_Input_.
·····
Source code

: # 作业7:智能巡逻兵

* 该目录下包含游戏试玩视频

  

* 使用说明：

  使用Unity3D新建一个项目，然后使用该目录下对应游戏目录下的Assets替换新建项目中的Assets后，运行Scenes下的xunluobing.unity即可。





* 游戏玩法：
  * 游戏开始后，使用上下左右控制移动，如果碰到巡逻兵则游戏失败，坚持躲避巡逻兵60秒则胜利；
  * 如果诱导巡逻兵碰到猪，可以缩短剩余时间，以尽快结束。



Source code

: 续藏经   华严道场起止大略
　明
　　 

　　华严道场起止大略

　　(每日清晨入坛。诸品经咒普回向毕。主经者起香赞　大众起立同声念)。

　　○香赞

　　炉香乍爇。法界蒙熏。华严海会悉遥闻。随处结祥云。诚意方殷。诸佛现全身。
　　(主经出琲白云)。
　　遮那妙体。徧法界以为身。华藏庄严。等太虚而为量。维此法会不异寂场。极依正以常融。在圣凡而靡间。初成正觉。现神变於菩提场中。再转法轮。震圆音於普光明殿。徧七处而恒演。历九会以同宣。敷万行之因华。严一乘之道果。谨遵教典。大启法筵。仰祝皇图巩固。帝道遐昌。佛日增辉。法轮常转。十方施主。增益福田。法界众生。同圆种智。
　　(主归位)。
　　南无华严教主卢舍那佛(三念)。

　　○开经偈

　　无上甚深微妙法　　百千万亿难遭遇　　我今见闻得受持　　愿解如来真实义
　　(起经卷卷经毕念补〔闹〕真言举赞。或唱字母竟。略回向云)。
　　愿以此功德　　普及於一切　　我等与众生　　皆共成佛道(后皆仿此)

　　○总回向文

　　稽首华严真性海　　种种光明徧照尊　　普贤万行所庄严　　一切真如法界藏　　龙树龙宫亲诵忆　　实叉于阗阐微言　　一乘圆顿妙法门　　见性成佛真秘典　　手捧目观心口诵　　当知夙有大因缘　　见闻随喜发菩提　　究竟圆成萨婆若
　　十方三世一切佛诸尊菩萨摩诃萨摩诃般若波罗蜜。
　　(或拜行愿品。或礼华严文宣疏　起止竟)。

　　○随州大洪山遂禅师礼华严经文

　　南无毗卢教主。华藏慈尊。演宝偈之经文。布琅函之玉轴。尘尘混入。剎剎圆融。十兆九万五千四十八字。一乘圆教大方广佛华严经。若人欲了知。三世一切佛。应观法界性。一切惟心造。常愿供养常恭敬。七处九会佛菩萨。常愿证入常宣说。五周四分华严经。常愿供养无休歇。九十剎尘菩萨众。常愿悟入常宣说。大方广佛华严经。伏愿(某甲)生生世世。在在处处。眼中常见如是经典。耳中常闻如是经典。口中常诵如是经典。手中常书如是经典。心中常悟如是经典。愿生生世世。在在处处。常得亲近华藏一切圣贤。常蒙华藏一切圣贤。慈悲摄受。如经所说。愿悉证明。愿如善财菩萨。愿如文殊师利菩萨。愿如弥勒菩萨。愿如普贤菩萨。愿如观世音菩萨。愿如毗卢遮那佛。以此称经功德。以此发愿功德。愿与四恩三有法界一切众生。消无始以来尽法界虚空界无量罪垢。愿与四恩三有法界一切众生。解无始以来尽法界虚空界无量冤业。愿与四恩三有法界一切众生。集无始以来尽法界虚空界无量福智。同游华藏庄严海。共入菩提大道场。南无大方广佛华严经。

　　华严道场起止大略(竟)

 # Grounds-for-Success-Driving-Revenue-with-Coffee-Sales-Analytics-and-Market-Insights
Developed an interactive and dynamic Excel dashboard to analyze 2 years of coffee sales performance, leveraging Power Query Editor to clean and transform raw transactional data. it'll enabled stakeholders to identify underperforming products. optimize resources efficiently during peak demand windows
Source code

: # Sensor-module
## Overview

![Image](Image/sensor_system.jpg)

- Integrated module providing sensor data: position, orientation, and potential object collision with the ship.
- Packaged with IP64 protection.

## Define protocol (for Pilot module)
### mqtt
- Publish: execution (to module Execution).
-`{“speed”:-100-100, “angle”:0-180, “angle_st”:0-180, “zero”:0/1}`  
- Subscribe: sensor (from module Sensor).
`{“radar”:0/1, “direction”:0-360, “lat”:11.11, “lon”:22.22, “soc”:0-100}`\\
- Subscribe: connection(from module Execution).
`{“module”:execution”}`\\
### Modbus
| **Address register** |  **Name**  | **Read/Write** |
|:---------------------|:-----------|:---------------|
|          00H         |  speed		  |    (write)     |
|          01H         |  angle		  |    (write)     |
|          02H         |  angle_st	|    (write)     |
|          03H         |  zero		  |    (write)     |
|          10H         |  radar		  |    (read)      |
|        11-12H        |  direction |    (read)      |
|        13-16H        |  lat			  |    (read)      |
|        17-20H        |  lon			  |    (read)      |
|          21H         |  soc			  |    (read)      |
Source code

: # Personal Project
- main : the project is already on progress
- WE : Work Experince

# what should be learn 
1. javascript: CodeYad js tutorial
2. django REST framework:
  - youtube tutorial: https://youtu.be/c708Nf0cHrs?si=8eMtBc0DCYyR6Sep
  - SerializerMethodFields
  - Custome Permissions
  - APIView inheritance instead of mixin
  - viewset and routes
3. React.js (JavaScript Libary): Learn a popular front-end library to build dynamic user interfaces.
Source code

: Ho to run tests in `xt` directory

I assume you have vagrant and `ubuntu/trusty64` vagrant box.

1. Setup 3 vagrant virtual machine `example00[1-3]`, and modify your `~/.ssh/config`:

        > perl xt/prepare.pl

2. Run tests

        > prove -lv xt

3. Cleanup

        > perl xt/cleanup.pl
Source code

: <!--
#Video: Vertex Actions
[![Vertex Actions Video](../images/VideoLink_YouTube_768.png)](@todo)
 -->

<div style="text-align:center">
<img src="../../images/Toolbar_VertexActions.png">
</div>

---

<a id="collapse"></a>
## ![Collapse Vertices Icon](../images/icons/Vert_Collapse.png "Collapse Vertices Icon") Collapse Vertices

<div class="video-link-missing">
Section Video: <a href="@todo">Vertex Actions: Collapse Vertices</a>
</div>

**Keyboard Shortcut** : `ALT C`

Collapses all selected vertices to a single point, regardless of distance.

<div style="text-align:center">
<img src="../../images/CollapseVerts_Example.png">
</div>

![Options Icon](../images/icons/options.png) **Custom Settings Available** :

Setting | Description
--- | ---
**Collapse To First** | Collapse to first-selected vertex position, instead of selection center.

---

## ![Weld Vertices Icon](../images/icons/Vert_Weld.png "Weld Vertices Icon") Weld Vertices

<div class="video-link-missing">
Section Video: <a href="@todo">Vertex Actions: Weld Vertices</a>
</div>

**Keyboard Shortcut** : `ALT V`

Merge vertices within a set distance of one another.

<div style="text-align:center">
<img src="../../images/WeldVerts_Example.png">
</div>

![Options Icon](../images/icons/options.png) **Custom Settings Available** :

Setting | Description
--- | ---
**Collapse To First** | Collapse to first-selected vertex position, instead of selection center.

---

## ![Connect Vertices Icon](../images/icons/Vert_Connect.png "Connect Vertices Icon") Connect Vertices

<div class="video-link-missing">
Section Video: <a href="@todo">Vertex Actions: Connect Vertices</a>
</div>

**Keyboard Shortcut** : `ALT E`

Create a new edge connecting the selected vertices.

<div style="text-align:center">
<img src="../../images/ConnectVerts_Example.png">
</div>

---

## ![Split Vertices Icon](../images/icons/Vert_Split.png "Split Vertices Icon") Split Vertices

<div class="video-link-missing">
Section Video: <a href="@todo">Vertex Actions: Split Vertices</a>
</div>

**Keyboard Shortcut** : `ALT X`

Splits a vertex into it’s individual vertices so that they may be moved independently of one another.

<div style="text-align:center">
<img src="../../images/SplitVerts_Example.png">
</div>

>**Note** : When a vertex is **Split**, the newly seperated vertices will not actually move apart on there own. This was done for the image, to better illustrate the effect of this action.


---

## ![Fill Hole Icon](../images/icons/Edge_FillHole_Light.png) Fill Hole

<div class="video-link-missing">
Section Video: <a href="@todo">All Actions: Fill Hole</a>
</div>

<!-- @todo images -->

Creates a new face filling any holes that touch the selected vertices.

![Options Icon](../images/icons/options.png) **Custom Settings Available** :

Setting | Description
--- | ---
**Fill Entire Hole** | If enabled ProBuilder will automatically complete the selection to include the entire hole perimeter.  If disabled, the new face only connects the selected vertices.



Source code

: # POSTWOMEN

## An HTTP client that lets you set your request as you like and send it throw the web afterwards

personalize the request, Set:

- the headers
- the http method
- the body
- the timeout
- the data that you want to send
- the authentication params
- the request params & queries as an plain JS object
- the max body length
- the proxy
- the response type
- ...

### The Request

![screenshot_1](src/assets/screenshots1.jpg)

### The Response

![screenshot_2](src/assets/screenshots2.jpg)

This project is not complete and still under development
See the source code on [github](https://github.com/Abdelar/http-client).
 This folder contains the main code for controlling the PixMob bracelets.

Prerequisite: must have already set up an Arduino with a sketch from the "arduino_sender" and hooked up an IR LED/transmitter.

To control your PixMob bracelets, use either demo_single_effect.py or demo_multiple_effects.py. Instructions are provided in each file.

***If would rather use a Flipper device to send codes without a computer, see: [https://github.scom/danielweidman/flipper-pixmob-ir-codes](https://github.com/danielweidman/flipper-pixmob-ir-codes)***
·····
Please return exactly the lines from the one containing "- the headers" through the end of the entries above, adding no other line.

- the headers
- the http method
- the body
- the timeout
- the data that you want to send
- the authentication params
- the request params & queries as an plain JS object
- the max body length
- the proxy
- the response type
- ...

### The Request

![screenshot_1](src/assets/screenshots1.jpg)

### The Response

![screenshot_2](src/assets/screenshots2.jpg)

This project is not complete and still under development
See the source code on [github](https://github.com/Abdelar/http-client).
 This folder contains the main code for controlling the PixMob bracelets.

Prerequisite: must have already set up an Arduino with a sketch from the "arduino_sender" and hooked up an IR LED/transmitter.

To control your PixMob bracelets, use either demo_single_effect.py or demo_multiple_effects.py. Instructions are provided in each file.

***If would rather use a Flipper device to send codes without a computer, see: [https://github.scom/danielweidman/flipper-pixmob-ir-codes](https://github.com/danielweidman/flipper-pixmob-ir-codes)***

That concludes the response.